How Key Selection Works
# hermes_cli/agent/credential_pool.py (structure)
class CredentialPool:
def get_credential(self, provider: str, model: str) -> Credential:
"""
Returns the best available credential for this provider.
Raises NoCredentialAvailable if all keys are exhausted/failed.
"""
available = [
c for c in self.pool[provider]
if not c.is_rate_limited() and not c.is_failed()
]
if not available:
raise NoCredentialAvailable(provider)
if self.config.rotation_strategy == "round_robin":
return available[self._next_index % len(available)]
elif self.config.rotation_strategy == "least_loaded":
return min(available, key=lambda c: c.current_rpm)
def mark_rate_limited(self, credential: Credential, retry_after: int):
"""Called when a 429 response is received."""
credential.rate_limited_until = time.time() + retry_after
def mark_failed(self, credential: Credential, error: Exception):
"""Called on non-recoverable error.
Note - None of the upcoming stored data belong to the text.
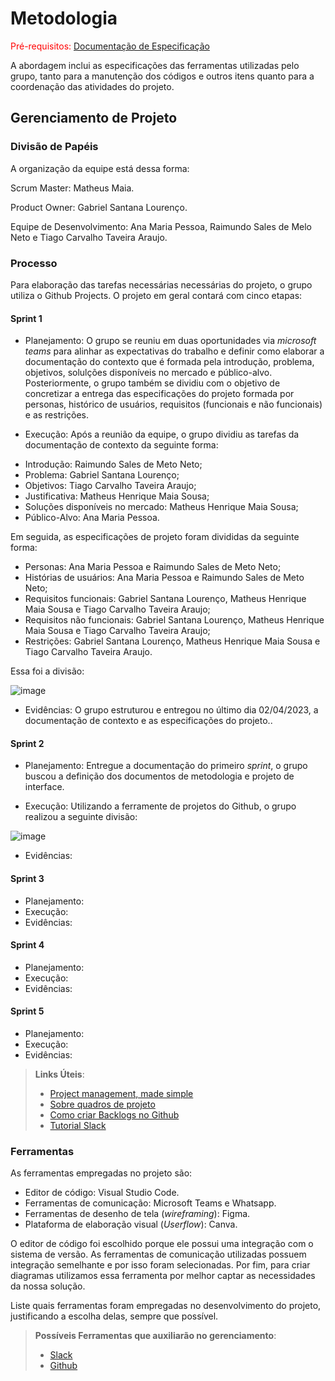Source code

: 
# Metodologia

<span style="color:red">Pré-requisitos: <a href="2-Especificação do Projeto.md"> Documentação de Especificação</a></span>

A abordagem inclui as especificações das ferramentas utilizadas pelo grupo, tanto para a manutenção dos códigos e outros itens quanto para a coordenação das atividades do projeto.

## Gerenciamento de Projeto

### Divisão de Papéis

A organização da equipe está dessa forma:

Scrum Master: Matheus Maia.

Product Owner: Gabriel Santana Lourenço.

Equipe de Desenvolvimento: Ana Maria Pessoa, Raimundo Sales de Melo Neto e Tiago Carvalho Taveira Araujo.

### Processo

Para elaboração das tarefas necessárias necessárias do projeto, o grupo utiliza o Github Projects. O projeto em geral contará com cinco etapas:

#### Sprint 1
- Planejamento: O grupo se reuniu em duas oportunidades via _microsoft teams_ para alinhar as expectativas do trabalho e definir como elaborar a documentação do contexto que é formada pela introdução, problema, objetivos, solulções disponíveis no mercado e público-alvo. Posteriormente, o grupo também se dividiu com o objetivo de concretizar a entrega das especificações do projeto formada por personas, histórico de usuários, requisitos (funcionais e não funcionais) e as restrições.

- Execução: Após a reunião da equipe, o grupo dividiu as tarefas da documentação de contexto da seguinte forma:
* Introdução: Raimundo Sales de Meto Neto;
* Problema: Gabriel Santana Lourenço;
* Objetivos: Tiago Carvalho Taveira Araujo;
* Justificativa: Matheus Henrique Maia Sousa;
* Soluções disponíveis no mercado: Matheus Henrique Maia Sousa;
* Público-Alvo: Ana Maria Pessoa.

Em seguida, as especificações de projeto foram divididas da seguinte forma:
* Personas: Ana Maria Pessoa e Raimundo Sales de Meto Neto;
* Histórias de usuários: Ana Maria Pessoa e Raimundo Sales de Meto Neto;
* Requisitos funcionais: Gabriel Santana Lourenço, Matheus Henrique Maia Sousa e Tiago Carvalho Taveira Araujo;
* Requisitos não funcionais: Gabriel Santana Lourenço, Matheus Henrique Maia Sousa e Tiago Carvalho Taveira Araujo;
* Restrições: Gabriel Santana Lourenço, Matheus Henrique Maia Sousa e Tiago Carvalho Taveira Araujo.

Essa foi a divisão:

![image](https://user-images.githubusercontent.com/100796561/232930595-5f310a4f-049b-4eb0-84e4-b634a0af19e6.png)

- Evidências: O grupo estruturou e entregou no último dia 02/04/2023, a documentação de contexto e as especificações do projeto..

#### Sprint 2
- Planejamento: Entregue a documentação do primeiro _sprint_, o grupo buscou a definição dos documentos de metodologia e projeto de interface.

- Execução: Utilizando a ferramente de projetos do Github, o grupo realizou a seguinte divisão:

![image](https://user-images.githubusercontent.com/100796561/232341136-4e7dcbfd-3d93-4206-bb90-9819e99b0cb3.png)

- Evidências: 

#### Sprint 3
- Planejamento:
- Execução:
- Evidências:

#### Sprint 4
- Planejamento:
- Execução:
- Evidências:

#### Sprint 5
- Planejamento:
- Execução:
- Evidências:

 
> **Links Úteis**:
> - [Project management, made simple](https://github.com/features/project-management/)
> - [Sobre quadros de projeto](https://docs.github.com/pt/github/managing-your-work-on-github/about-project-boards)
> - [Como criar Backlogs no Github](https://www.youtube.com/watch?v=RXEy6CFu9Hk)
> - [Tutorial Slack](https://slack.com/intl/en-br/)

### Ferramentas

As ferramentas empregadas no projeto são:

- Editor de código: Visual Studio Code.
- Ferramentas de comunicação: Microsoft Teams e Whatsapp.
- Ferramentas de desenho de tela (_wireframing_): Figma.
- Plataforma de elaboração visual (_Userflow_): Canva.

O editor de código foi escolhido porque ele possui uma integração com o
sistema de versão. As ferramentas de comunicação utilizadas possuem
integração semelhante e por isso foram selecionadas. Por fim, para criar
diagramas utilizamos essa ferramenta por melhor captar as
necessidades da nossa solução.

Liste quais ferramentas foram empregadas no desenvolvimento do projeto, justificando a escolha delas, sempre que possível.
 
> **Possíveis Ferramentas que auxiliarão no gerenciamento**: 
> - [Slack](https://slack.com/)
> - [Github](https://github.com/)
Removes key from rotation."""
credential.failed = True
self._alert(f"Credential {credential.key[:8]}... failed: {error}")
Prompt Caching
The system prompt assembled by prompt_builder.py — which includes SOUL.md, MEMORY.md, USER.md, and skills — is typically 1,500–4,000 tokens. For providers that support prompt caching (Anthropic, some OpenAI configs), Hermes sends a cache-control header on the system prompt to eliminate recomputation costs for repeated calls in the same session.
How Cache Stability Is Maintained
The cache prefix is only effective if it doesn't change between calls. prompt_builder.py ensures this by:
- Ordering all context sources deterministically (SOUL → MEMORY → USER → SKILLS in alphabetical order)
- Never including timestamps or session IDs in the system prompt (these go in the first user message)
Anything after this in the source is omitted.